• [TASK OBJECTIVE]
Would you write out all the records again, exactly?

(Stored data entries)
────

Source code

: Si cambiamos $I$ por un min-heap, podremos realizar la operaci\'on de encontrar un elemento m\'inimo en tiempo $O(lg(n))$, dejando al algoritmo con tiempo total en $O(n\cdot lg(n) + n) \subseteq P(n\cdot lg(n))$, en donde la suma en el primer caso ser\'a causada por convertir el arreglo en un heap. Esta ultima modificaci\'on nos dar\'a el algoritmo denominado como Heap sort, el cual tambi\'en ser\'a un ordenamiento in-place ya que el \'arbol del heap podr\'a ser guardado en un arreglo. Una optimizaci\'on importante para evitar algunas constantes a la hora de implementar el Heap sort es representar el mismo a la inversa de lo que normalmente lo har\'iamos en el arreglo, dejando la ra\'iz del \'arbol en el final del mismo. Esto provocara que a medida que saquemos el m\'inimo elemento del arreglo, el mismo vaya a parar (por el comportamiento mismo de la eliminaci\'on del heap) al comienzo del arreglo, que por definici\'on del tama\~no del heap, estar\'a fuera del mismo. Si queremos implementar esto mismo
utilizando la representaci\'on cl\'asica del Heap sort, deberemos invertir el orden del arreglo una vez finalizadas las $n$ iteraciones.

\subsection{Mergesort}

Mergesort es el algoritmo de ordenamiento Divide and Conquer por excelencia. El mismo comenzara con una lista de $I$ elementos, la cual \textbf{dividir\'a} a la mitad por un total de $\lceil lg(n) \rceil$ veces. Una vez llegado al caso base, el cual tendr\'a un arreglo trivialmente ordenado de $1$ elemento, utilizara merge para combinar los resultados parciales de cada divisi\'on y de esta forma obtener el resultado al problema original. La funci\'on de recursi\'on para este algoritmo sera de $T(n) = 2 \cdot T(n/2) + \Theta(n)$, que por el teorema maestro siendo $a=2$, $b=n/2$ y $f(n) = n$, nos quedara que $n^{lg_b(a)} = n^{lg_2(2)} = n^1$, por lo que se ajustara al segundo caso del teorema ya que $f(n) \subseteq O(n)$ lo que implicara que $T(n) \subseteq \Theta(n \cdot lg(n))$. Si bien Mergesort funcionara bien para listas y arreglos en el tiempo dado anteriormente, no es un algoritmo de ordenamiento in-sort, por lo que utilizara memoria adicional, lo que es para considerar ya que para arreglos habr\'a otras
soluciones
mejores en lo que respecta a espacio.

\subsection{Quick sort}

────

• [RESULT OF THE TASK]
Source code

: Si cambiamos $I$ por un min-heap, podremos realizar la operaci\'on de encontrar un elemento m\'inimo en tiempo $O(lg(n))$, dejando al algoritmo con tiempo total en $O(n\cdot lg(n) + n) \subseteq P(n\cdot lg(n))$, en donde la suma en el primer caso ser\'a causada por convertir el arreglo en un heap. Esta ultima modificaci\'on nos dar\'a el algoritmo denominado como Heap sort, el cual tambi\'en ser\'a un ordenamiento in-place ya que el \'arbol del heap podr\'a ser guardado en un arreglo. Una optimizaci\'on importante para evitar algunas constantes a la hora de implementar el Heap sort es representar el mismo a la inversa de lo que normalmente lo har\'iamos en el arreglo, dejando la ra\'iz del \'arbol en el final del mismo. Esto provocara que a medida que saquemos el m\'inimo elemento del arreglo, el mismo vaya a parar (por el comportamiento mismo de la eliminaci\'on del heap) al comienzo del arreglo, que por definici\'on del tama\~no del heap, estar\'a fuera del mismo. Si queremos implementar esto mismo
utilizando la representaci\'on cl\'asica del Heap sort, deberemos invertir el orden del arreglo una vez finalizadas las $n$ iteraciones.

\subsection{Mergesort}

Mergesort es el algoritmo de ordenamiento Divide and Conquer por excelencia. El mismo comenzara con una lista de $I$ elementos, la cual \textbf{dividir\'a} a la mitad por un total de $\lceil lg(n) \rceil$ veces. Una vez llegado al caso base, el cual tendr\'a un arreglo trivialmente ordenado de $1$ elemento, utilizara merge para combinar los resultados parciales de cada divisi\'on y de esta forma obtener el resultado al problema original. La funci\'on de recursi\'on para este algoritmo sera de $T(n) = 2 \cdot T(n/2) + \Theta(n)$, que por el teorema maestro siendo $a=2$, $b=n/2$ y $f(n) = n$, nos quedara que $n^{lg_b(a)} = n^{lg_2(2)} = n^1$, por lo que se ajustara al segundo caso del teorema ya que $f(n) \subseteq O(n)$ lo que implicara que $T(n) \subseteq \Theta(n \cdot lg(n))$. Si bien Mergesort funcionara bien para listas y arreglos en el tiempo dado anteriormente, no es un algoritmo de ordenamiento in-sort, por lo que utilizara memoria adicional, lo que es para considerar ya que para arreglos habr\'a otras
soluciones
mejores en lo que respecta a espacio.

\subsection{Quick sort}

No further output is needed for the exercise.